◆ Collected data
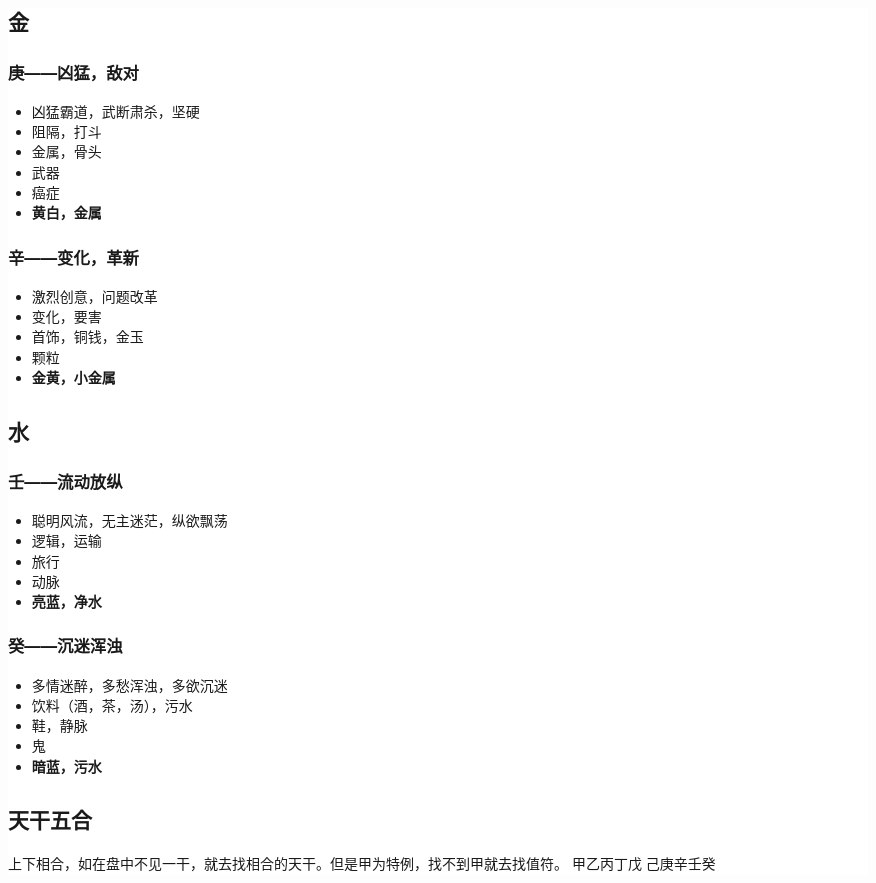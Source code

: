 <a id="org9370472"></a>

## 金


<a id="org7b44798"></a>

### 庚——凶猛，敌对

-   凶猛霸道，武断肃杀，坚硬
-   阻隔，打斗
-   金属，骨头
-   武器
-   癌症
-   **黄白，金属**


<a id="org87ffc7f"></a>

### 辛——变化，革新

-   激烈创意，问题改革
-   变化，要害
-   首饰，铜钱，金玉
-   颗粒
-   **金黄，小金属**


<a id="org390d7b5"></a>

## 水


<a id="org4f3bce5"></a>

### 壬——流动放纵

-   聪明风流，无主迷茫，纵欲飘荡
-   逻辑，运输
-   旅行
-   动脉
-   **亮蓝，净水**


<a id="orgaf46056"></a>

### 癸——沉迷浑浊

-   多情迷醉，多愁浑浊，多欲沉迷
-   饮料（酒，茶，汤），污水
-   鞋，静脉
-   鬼
-   **暗蓝，污水**


<a id="org7b09019"></a>
## 天干五合
上下相合，如在盘中不见一干，就去找相合的天干。但是甲为特例，找不到甲就去找值符。
甲乙丙丁戊
己庚辛壬癸

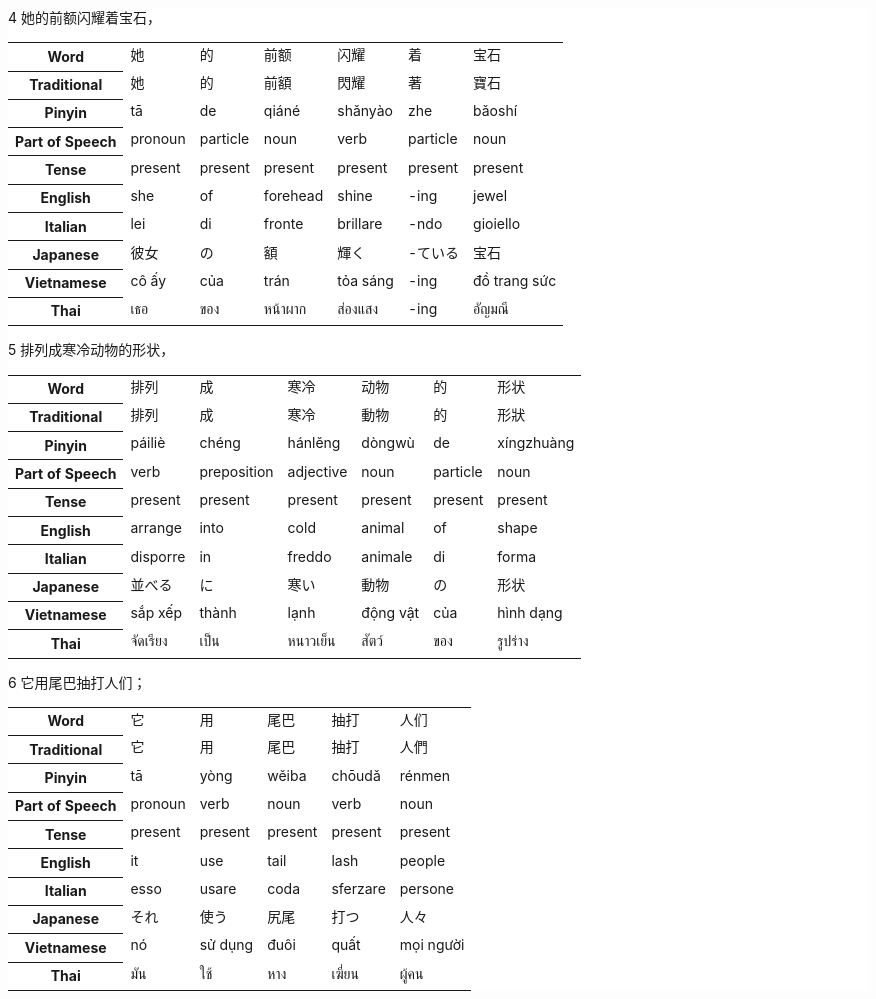 4 她的前额闪耀着宝石，

<table>
<tr><th>Word</th><td>她</td><td>的</td><td>前额</td><td>闪耀</td><td>着</td><td>宝石</td></tr>
<tr><th>Traditional</th><td>她</td><td>的</td><td>前額</td><td>閃耀</td><td>著</td><td>寶石</td></tr>
<tr><th>Pinyin</th><td>tā</td><td>de</td><td>qiáné</td><td>shǎnyào</td><td>zhe</td><td>bǎoshí</td></tr>
<tr><th>Part of Speech</th><td>pronoun</td><td>particle</td><td>noun</td><td>verb</td><td>particle</td><td>noun</td></tr>
<tr><th>Tense</th><td>present</td><td>present</td><td>present</td><td>present</td><td>present</td><td>present</td></tr>
<tr><th>English</th><td>she</td><td>of</td><td>forehead</td><td>shine</td><td>-ing</td><td>jewel</td></tr>
<tr><th>Italian</th><td>lei</td><td>di</td><td>fronte</td><td>brillare</td><td>-ndo</td><td>gioiello</td></tr>
<tr><th>Japanese</th><td>彼女</td><td>の</td><td>額</td><td>輝く</td><td>-ている</td><td>宝石</td></tr>
<tr><th>Vietnamese</th><td>cô ấy</td><td>của</td><td>trán</td><td>tỏa sáng</td><td>-ing</td><td>đồ trang sức</td></tr>
<tr><th>Thai</th><td>เธอ</td><td>ของ</td><td>หน้าผาก</td><td>ส่องแสง</td><td>-ing</td><td>อัญมณี</td></tr>
</table>

5 排列成寒冷动物的形状，

<table>
<tr><th>Word</th><td>排列</td><td>成</td><td>寒冷</td><td>动物</td><td>的</td><td>形状</td></tr>
<tr><th>Traditional</th><td>排列</td><td>成</td><td>寒冷</td><td>動物</td><td>的</td><td>形狀</td></tr>
<tr><th>Pinyin</th><td>páiliè</td><td>chéng</td><td>hánlěng</td><td>dòngwù</td><td>de</td><td>xíngzhuàng</td></tr>
<tr><th>Part of Speech</th><td>verb</td><td>preposition</td><td>adjective</td><td>noun</td><td>particle</td><td>noun</td></tr>
<tr><th>Tense</th><td>present</td><td>present</td><td>present</td><td>present</td><td>present</td><td>present</td></tr>
<tr><th>English</th><td>arrange</td><td>into</td><td>cold</td><td>animal</td><td>of</td><td>shape</td></tr>
<tr><th>Italian</th><td>disporre</td><td>in</td><td>freddo</td><td>animale</td><td>di</td><td>forma</td></tr>
<tr><th>Japanese</th><td>並べる</td><td>に</td><td>寒い</td><td>動物</td><td>の</td><td>形状</td></tr>
<tr><th>Vietnamese</th><td>sắp xếp</td><td>thành</td><td>lạnh</td><td>động vật</td><td>của</td><td>hình dạng</td></tr>
<tr><th>Thai</th><td>จัดเรียง</td><td>เป็น</td><td>หนาวเย็น</td><td>สัตว์</td><td>ของ</td><td>รูปร่าง</td></tr>
</table>

6 它用尾巴抽打人们；

<table>
<tr><th>Word</th><td>它</td><td>用</td><td>尾巴</td><td>抽打</td><td>人们</td></tr>
<tr><th>Traditional</th><td>它</td><td>用</td><td>尾巴</td><td>抽打</td><td>人們</td></tr>
<tr><th>Pinyin</th><td>tā</td><td>yòng</td><td>wěiba</td><td>chōudǎ</td><td>rénmen</td></tr>
<tr><th>Part of Speech</th><td>pronoun</td><td>verb</td><td>noun</td><td>verb</td><td>noun</td></tr>
<tr><th>Tense</th><td>present</td><td>present</td><td>present</td><td>present</td><td>present</td></tr>
<tr><th>English</th><td>it</td><td>use</td><td>tail</td><td>lash</td><td>people</td></tr>
<tr><th>Italian</th><td>esso</td><td>usare</td><td>coda</td><td>sferzare</td><td>persone</td></tr>
<tr><th>Japanese</th><td>それ</td><td>使う</td><td>尻尾</td><td>打つ</td><td>人々</td></tr>
<tr><th>Vietnamese</th><td>nó</td><td>sử dụng</td><td>đuôi</td><td>quất</td><td>mọi người</td></tr>
<tr><th>Thai</th><td>มัน</td><td>ใช้</td><td>หาง</td><td>เฆี่ยน</td><td>ผู้คน</td></tr>
</table>
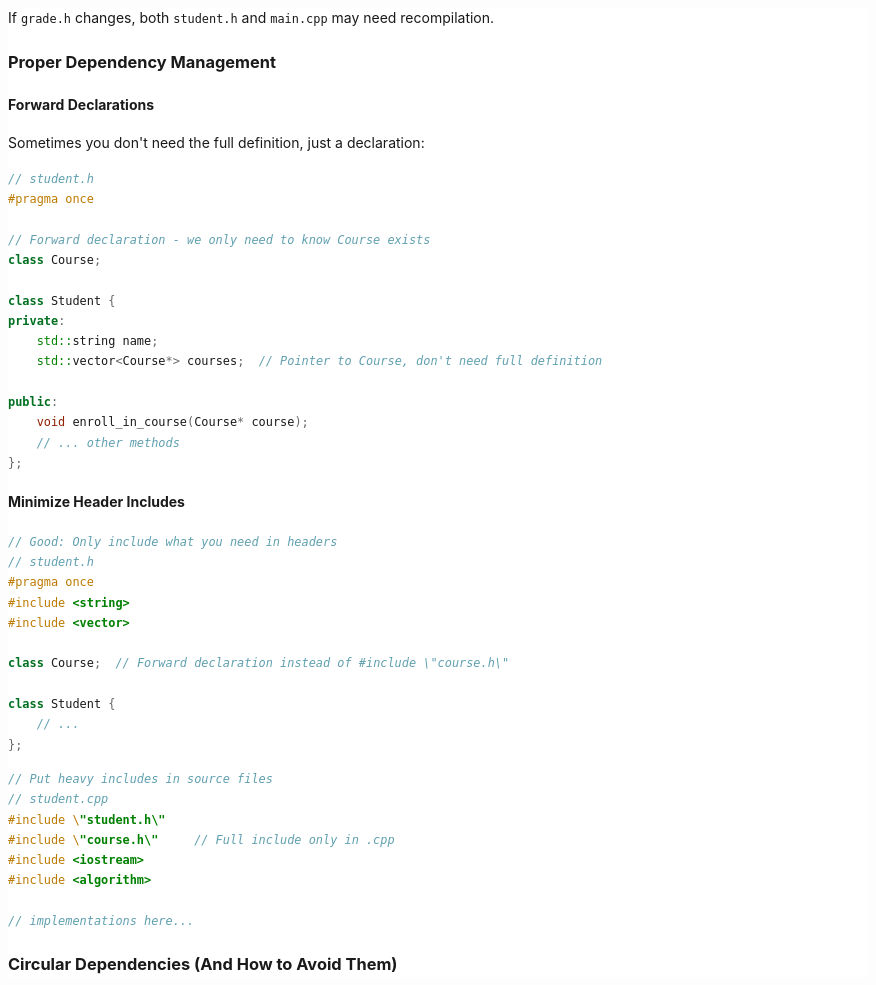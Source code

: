 If `grade.h` changes, both `student.h` and `main.cpp` may need recompilation.

### Proper Dependency Management

#### **Forward Declarations**
Sometimes you don't need the full definition, just a declaration:

```cpp
// student.h
#pragma once

// Forward declaration - we only need to know Course exists
class Course;  

class Student {
private:
    std::string name;
    std::vector<Course*> courses;  // Pointer to Course, don't need full definition
    
public:
    void enroll_in_course(Course* course);
    // ... other methods
};
```

#### **Minimize Header Includes**
```cpp
// Good: Only include what you need in headers
// student.h  
#pragma once
#include <string>
#include <vector>

class Course;  // Forward declaration instead of #include \"course.h\"

class Student {
    // ...
};
```

```cpp
// Put heavy includes in source files
// student.cpp
#include \"student.h\"
#include \"course.h\"     // Full include only in .cpp
#include <iostream>
#include <algorithm>

// implementations here...
```

### Circular Dependencies (And How to Avoid Them)
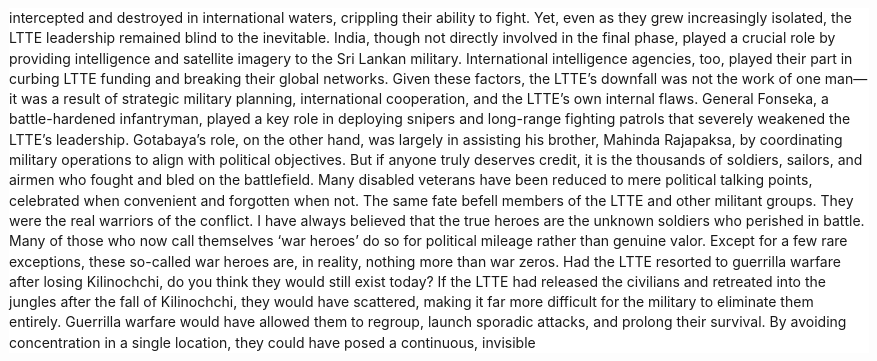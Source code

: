 intercepted and destroyed in international 
waters, crippling their ability to fight. Yet, even 
as they grew increasingly isolated, the LTTE 
leadership remained blind to the inevitable.
India, though not directly involved in the 
final phase, played a crucial role by providing 
intelligence and satellite imagery to the Sri 
Lankan military. International intelligence 
agencies, too, played their part in curbing 
LTTE funding and breaking their global 
networks.
Given these factors, the LTTE’s downfall was 
not the work of one man—it was a result of 
strategic military planning, international 
cooperation, and the LTTE’s own internal 
flaws.
General Fonseka, a battle-hardened 
infantryman, played a key role in deploying 
snipers and long-range fighting patrols that 
severely weakened the LTTE’s leadership. 
Gotabaya’s role, on the other hand, was largely 
in assisting his brother, Mahinda Rajapaksa, by 
coordinating military operations to align with 
political objectives.
But if anyone truly deserves credit, it is the 
thousands of soldiers, sailors, and airmen 
who fought and bled on the battlefield. Many 
disabled veterans have been reduced to mere 
political talking points, celebrated when 
convenient and forgotten when not. The same 
fate befell members of the LTTE and other 
militant groups. They were the real warriors of 
the conflict.
I have always believed that the true heroes are 
the unknown soldiers who perished in battle. 
Many of those who now call themselves ‘war 
heroes’ do so for political mileage rather than 
genuine valor. Except for a few rare exceptions, 
these so-called war heroes are, in reality, 
nothing more than war zeros.
Had the LTTE resorted to guerrilla 
warfare after losing Kilinochchi, do 
you think they would still exist today?
If the LTTE had released the civilians and 
retreated into the jungles after the fall of 
Kilinochchi, they would have scattered, 
making it far more difficult for the military 
to eliminate them entirely. Guerrilla warfare 
would have allowed them to regroup, launch 
sporadic attacks, and prolong their survival. 
By avoiding concentration in a single location, 
they could have posed a continuous, invisible
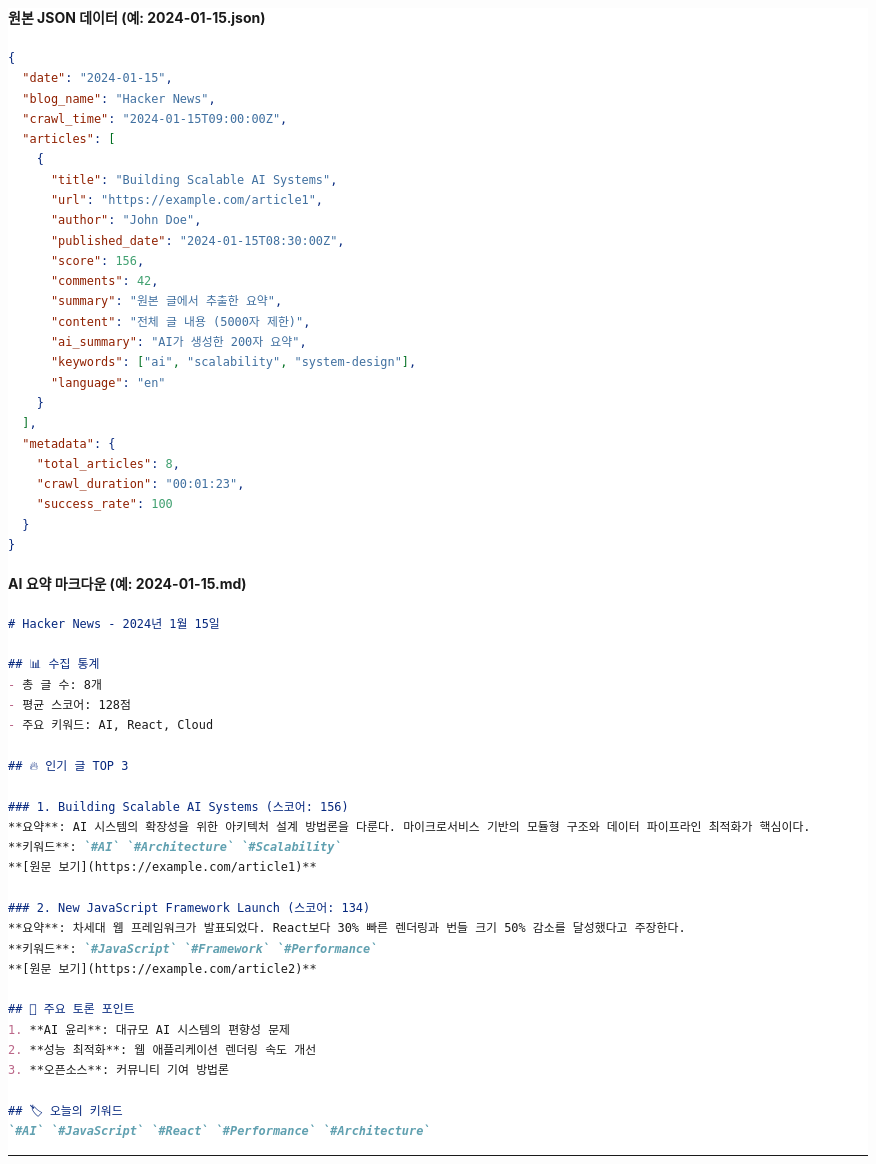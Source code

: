 #### 원본 JSON 데이터 (예: 2024-01-15.json)
```json
{
  "date": "2024-01-15",
  "blog_name": "Hacker News",
  "crawl_time": "2024-01-15T09:00:00Z",
  "articles": [
    {
      "title": "Building Scalable AI Systems",
      "url": "https://example.com/article1",
      "author": "John Doe",
      "published_date": "2024-01-15T08:30:00Z",
      "score": 156,
      "comments": 42,
      "summary": "원본 글에서 추출한 요약",
      "content": "전체 글 내용 (5000자 제한)",
      "ai_summary": "AI가 생성한 200자 요약",
      "keywords": ["ai", "scalability", "system-design"],
      "language": "en"
    }
  ],
  "metadata": {
    "total_articles": 8,
    "crawl_duration": "00:01:23",
    "success_rate": 100
  }
}
```

#### AI 요약 마크다운 (예: 2024-01-15.md)
```markdown
# Hacker News - 2024년 1월 15일

## 📊 수집 통계
- 총 글 수: 8개
- 평균 스코어: 128점
- 주요 키워드: AI, React, Cloud

## 🔥 인기 글 TOP 3

### 1. Building Scalable AI Systems (스코어: 156)
**요약**: AI 시스템의 확장성을 위한 아키텍처 설계 방법론을 다룬다. 마이크로서비스 기반의 모듈형 구조와 데이터 파이프라인 최적화가 핵심이다.
**키워드**: `#AI` `#Architecture` `#Scalability`
**[원문 보기](https://example.com/article1)**

### 2. New JavaScript Framework Launch (스코어: 134)
**요약**: 차세대 웹 프레임워크가 발표되었다. React보다 30% 빠른 렌더링과 번들 크기 50% 감소를 달성했다고 주장한다.
**키워드**: `#JavaScript` `#Framework` `#Performance`
**[원문 보기](https://example.com/article2)**

## 💬 주요 토론 포인트
1. **AI 윤리**: 대규모 AI 시스템의 편향성 문제
2. **성능 최적화**: 웹 애플리케이션 렌더링 속도 개선
3. **오픈소스**: 커뮤니티 기여 방법론

## 🏷️ 오늘의 키워드
`#AI` `#JavaScript` `#React` `#Performance` `#Architecture`
```

---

◆ What you should do
Count how many lines above hold the word "Pinyin", then reply with that number alone.

◆ Response to this exercise
3